# Anyone know of software to manage orders?



## Kimmel0700 (Aug 27, 2014)

I’m look for a simple software that I can :


Create a work orders
Have it entered in a schedule
Attach documents to it
It also needs to be able to have a thing that I can attache art too and assign a unique art number
…. All the ones I have found have time line schedules for the production process. We just don't need it broken down that much. Right now we just use a pdf for the order and an excel doc for the schedule... then file everything. Which is OK but creates a lot of work for management.

Any help would be awesome!


----------



## gwynyr (Jan 8, 2015)

https://www.printavo.com/ might work?? It might still be too detailed for what you're looking for.


----------



## BidsMaven (Sep 23, 2011)

I agree with Gwen. Take a look at Printavo.

If what they have to offer is more than you're looking for, we have a pdf work order form that you can download and use on your computer. It's just a single standalone form but the good news is that it's a freebie. Here's a link to check it out http://fastaccuratebids.com/forms/


----------



## Kimmel0700 (Aug 27, 2014)

Thanks... 

Printavo is cool but it looks like it hosted online. We are to large of a company to have someone else hold all of our data.

We currently work of a pdf with an excell schedule but I want to have the same thing only more controls like the ability pull reports, restrict data, have it auto email, link orders together, ect. all the stuff you get with a data base.

I found one called Fast Manager Pro. which would be great but it looks like its old. Any one know of anything like that that is current?


----------



## Brendadob (Sep 26, 2014)

Please contact me at 561-337-4449 or email me at [email protected] and I will tell you about the latest and greatest with FastManager!
Thanks, Brenda


----------



## French lady (Jan 26, 2015)

shopworks?


----------



## punkskater01 (Dec 30, 2014)

If u hav an extra budget go to IT exprts or comp programing company.

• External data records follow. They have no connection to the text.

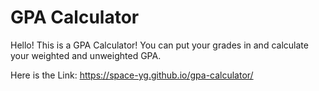 # GPA Calculator
Hello! This is a GPA Calculator! You can put your grades in and calculate your weighted and unweighted GPA.

Here is the Link: https://space-yg.github.io/gpa-calculator/

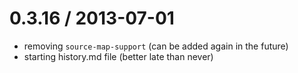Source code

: 0.3.16 / 2013-07-01
===================
 * removing `source-map-support` (can be added again in the future)
 * starting history.md file (better late than never)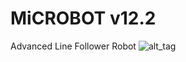 # MiCROBOT v12.2
Advanced Line Follower Robot
![alt_tag](https://github.com//julkifli/microbot_v12.2/edit/master/images/DIAGRAM-MICROBOT-V12.2.png)
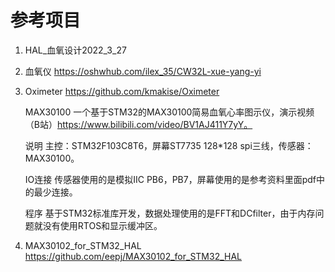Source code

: # 参考项目
1. HAL_血氧设计2022_3_27


2. 血氧仪
https://oshwhub.com/ilex_35/CW32L-xue-yang-yi

3. Oximeter
https://github.com/kmakise/Oximeter

    MAX30100
    一个基于STM32的MAX30100简易血氧心率图示仪，演示视频（B站）https://www.bilibili.com/video/BV1AJ411Y7yY。

    说明
    主控：STM32F103C8T6，屏幕ST7735 128*128 spi三线，传感器：MAX30100。

    IO连接
    传感器使用的是模拟IIC PB6，PB7，屏幕使用的是参考资料里面pdf中的最少连接。

    程序
    基于STM32标准库开发，数据处理使用的是FFT和DCfilter，由于内存问题就没有使用RTOS和显示缓冲区。

4. MAX30102_for_STM32_HAL
https://github.com/eepj/MAX30102_for_STM32_HAL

Sent from my GT-S6310 using T-Shirt Forums


----------



## espeinc (Aug 30, 2008)

I keep on looking at this section of the forum and I always come to the realization that a order management software for our industry will always work best when developed for each individual shop. Yes, there are plenty of programs out there that will do the basic tasks for every shop, but when it comes to customization, it is pretty hard to find one that will fit your needs 100%. They would need to be tweaked and made to work with what you have and what every shop owner/manager would want.
I have been developing our own database for years and it is a never ending project as more things get added all the time. 
Any way you do it, it most likely be done using a relational database (Access or Filemaker)

I have my software do everything for me - basically we've become paperless from order entry to shipping and everything in between. It doers what I need it to do and it works great for me. With that being said, there is absolutely no way that this will help the majority of other shops as they are most likely not like mine. Every operation is different although the basics are the same.

There are plenty of programs out there that will do most of it for any shop, but when it comes to specific details/processes, most of them will not do exactly what you want.

The shop needs to adapt to the software instead of the software adapting to the shop. For The latter a custom program will be needed.

In the end.... take a look at what is out there and see how your shop processes can adapt to what is offered. Not the other way around.
Good luck


----------



## customapparelpro (May 2, 2014)

Printavo said:


> Hey, let me know if you'd like to chat [email protected] Your data is secure, backed up and encrypted.


I recently started an account here...if I may make some suggestions....when I want to create my price list I can only have 1. I should be able to have a light colored garment price sheet and a dark colored price list. I should also be able to place print dates on my calendar instead of showing only when it's due. Also the latest and newest garments from either sanmar or alphabroder has yet to be added....these are things that is making not continue with my membership at Printavo. The idea and concept is great. Just missing some things. Over all its good...but good enough for me to keep my membership. please let me know if it's possible to have 2 price lists and add print days to my calendar.


----------



## Screen Medics (Feb 23, 2015)

Hey Kimmel007,

We use Shopworks for scheduling, creating work orders and attaching our artwork. The software is indeed current and has great support and updates.


----------



## Printavo (Oct 7, 2007)

Thanks for the feedback! We're always improving the platform


----------



## customapparelpro (May 2, 2014)

Printavo said:


> Thanks for the feedback! We're always improving the platform


Can these changes I'm looking for be made? Those were really the deal breaker for me...


----------



## Printavo (Oct 7, 2007)

customapparelpro said:


> Can these changes I'm looking for be made? Those were really the deal breaker for me...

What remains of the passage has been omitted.